(Information shown):
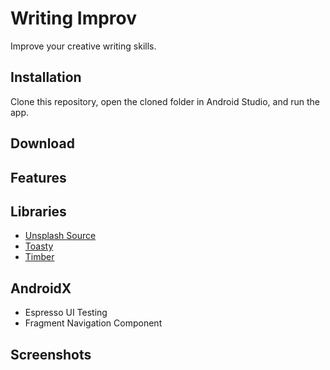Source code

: # Writing Improv
Improve your creative writing skills.

## Installation
Clone this repository, open the cloned folder in Android Studio, and run the app.

## Download

## Features

## Libraries
- [Unsplash Source](https://source.unsplash.com/)
- [Toasty](https://github.com/GrenderG/Toasty)
- [Timber](https://github.com/JakeWharton/timber)

## AndroidX
- Espresso UI Testing
- Fragment Navigation Component

## Screenshots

(Problem details): Drop the pictures and reproduce the rest of the entries above exactly.

(Answer to this problem):
Source code

: # Writing Improv
Improve your creative writing skills.

## Installation
Clone this repository, open the cloned folder in Android Studio, and run the app.

## Download

## Features

## Libraries
- [Unsplash Source](https://source.unsplash.com/)
- [Toasty](https://github.com/GrenderG/Toasty)
- [Timber](https://github.com/JakeWharton/timber)

## AndroidX
- Espresso UI Testing
- Fragment Navigation Component

## Screenshots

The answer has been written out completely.